2013 Kasım ayı Finansal İstikrar Raporu’ndan  bu yana, finansal sistemimizin ulusal ve uluslararası ölçekteki dalgalanmalara karşı dayanıklı yapısını koruduğu ve risk profilinde kayda değer bir değişikliğin olmadığı görülmektedir.

Çekirdek yükümlülüklerin toplam fonlar içerisindeki payının makul seviyelerde seyretmesi, bankacılık sisteminin olası iç ve dış şoklara karşı dayanıklılığı açısından önem arz etmektedir. Bu bağlamda kredi/mevduat rasyosundaki eğilimler Bankamızca yakından takip edilmektedir.

TCMB gerekli gördüğü takdirde TL zorunlu karşılıklara ödenecek faizi bu rasyonun daha güvenli seviyelere çekilmesi için özendirici bir araç olarak ele alabilecektir.
Son dönemde faiz oranları ve döviz kurlarındaki dalgalanmalar bankacılık sektörünün karlılığının yanı sıra sermaye yeterlilik oranını da olumsuz etkilemiş, ancak söz konusu oran yasal ve hedef rasyoların üzerinde kalmaya devam etmiştir. 2008 küresel krizinde yaşanan dalgalanmalar esas alınarak oluşturulan makro senaryo analizi sonucunda, sektörün tahsili gecikmiş alacak oranında ve sermaye yeterliliğinde yaşanabilecek bozulmanın sınırlı olacağı ve sektör sermaye yeterliliğinin yasal rasyonun üzerinde kalmaya devam edeceği görülmüştür. 

Tüketici güvenindeki zayıflama, yükselen kredi faizleri ve makro-ihtiyati tedbirler; başta bireysel kredi kartı bakiyeleri ve taşıt kredileri olmak üzere hane halkı yükümlülük büyümesini sınırlarken, kur hareketleri hane halkı varlıklarını güçlendirmiştir.

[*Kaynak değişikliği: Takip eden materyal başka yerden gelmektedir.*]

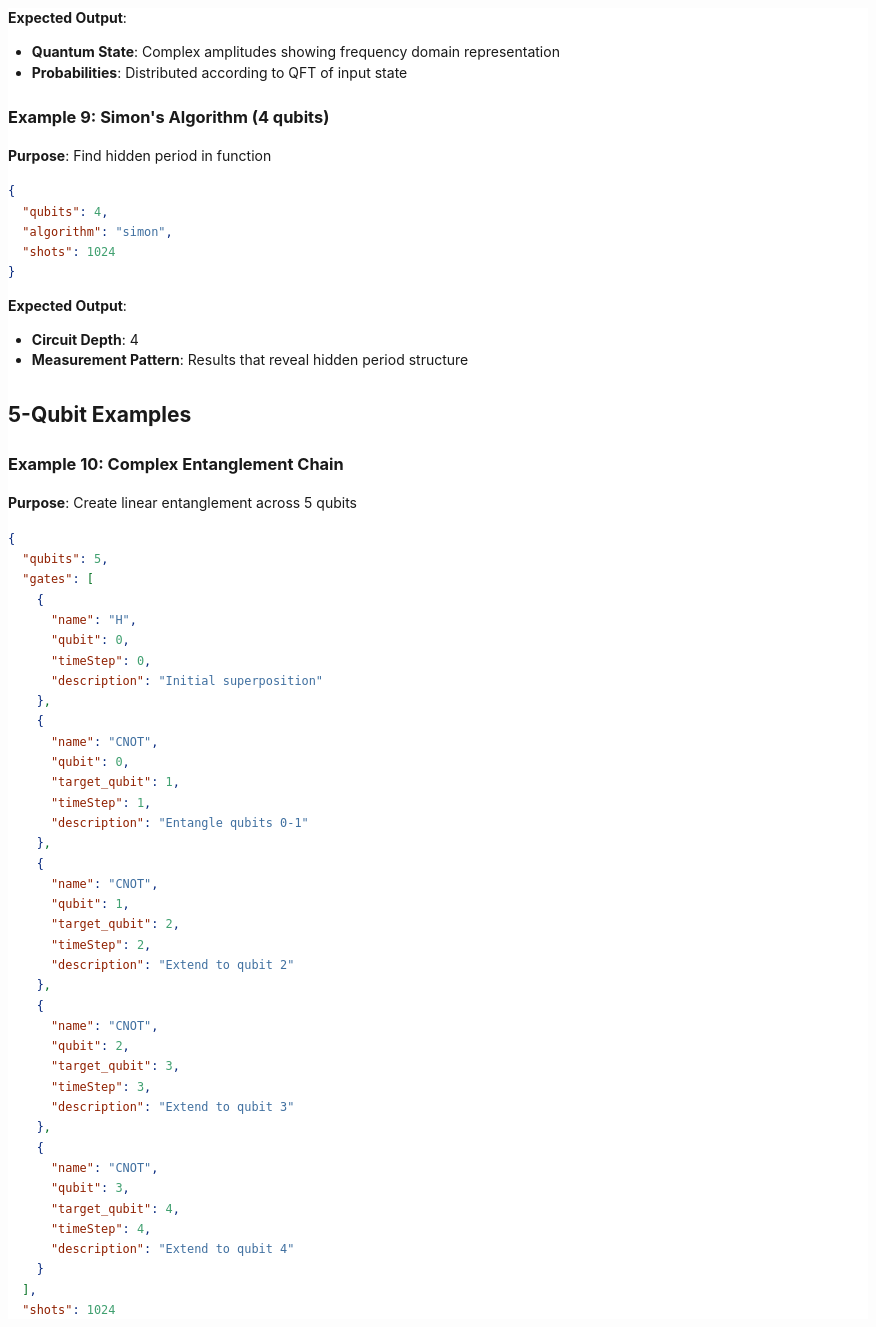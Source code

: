 **Expected Output**:
- **Quantum State**: Complex amplitudes showing frequency domain representation
- **Probabilities**: Distributed according to QFT of input state

### Example 9: Simon's Algorithm (4 qubits)
**Purpose**: Find hidden period in function

```json
{
  "qubits": 4,
  "algorithm": "simon",
  "shots": 1024
}
```

**Expected Output**:
- **Circuit Depth**: 4
- **Measurement Pattern**: Results that reveal hidden period structure

## 5-Qubit Examples

### Example 10: Complex Entanglement Chain
**Purpose**: Create linear entanglement across 5 qubits

```json
{
  "qubits": 5,
  "gates": [
    {
      "name": "H",
      "qubit": 0,
      "timeStep": 0,
      "description": "Initial superposition"
    },
    {
      "name": "CNOT",
      "qubit": 0,
      "target_qubit": 1,
      "timeStep": 1,
      "description": "Entangle qubits 0-1"
    },
    {
      "name": "CNOT",
      "qubit": 1,
      "target_qubit": 2,
      "timeStep": 2,
      "description": "Extend to qubit 2"
    },
    {
      "name": "CNOT",
      "qubit": 2,
      "target_qubit": 3,
      "timeStep": 3,
      "description": "Extend to qubit 3"
    },
    {
      "name": "CNOT",
      "qubit": 3,
      "target_qubit": 4,
      "timeStep": 4,
      "description": "Extend to qubit 4"
    }
  ],
  "shots": 1024
```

Gerçek kişilere ait YP mevduatlardaki büyümenin ağırlıklı olarak büyük montanlı hesaplardan kaynaklandığı ve hanehalkının genel tasarruf eğilimini yansıtmadığı görülmektedir. Ayrıca, YP tasarruf mevduatındaki artışta, 2013 yılı ikinci yarısından itibaren artmaya başlayan para takası işlemlerinin önemli bir etkisinin bulunduğu, söz konusu etki hariç bırakıldığında TL’den YP’ye mevduat geçişinin daha sınırlı olduğu değerlendirilmektedir.

Reel sektörün finansal yükümlülüklerinde Türk lirasında yaşanan değer kaybına bağlı olarak artış yaşanmıştır. Ancak, YP firma kredi kullanımında görülen azalma eğilimi ve görece sınırlı yurt dışı yükümlülüklerin uzun vadeli yapısı finansal istikrar açısından olumlu olarak değerlendirilmektedir.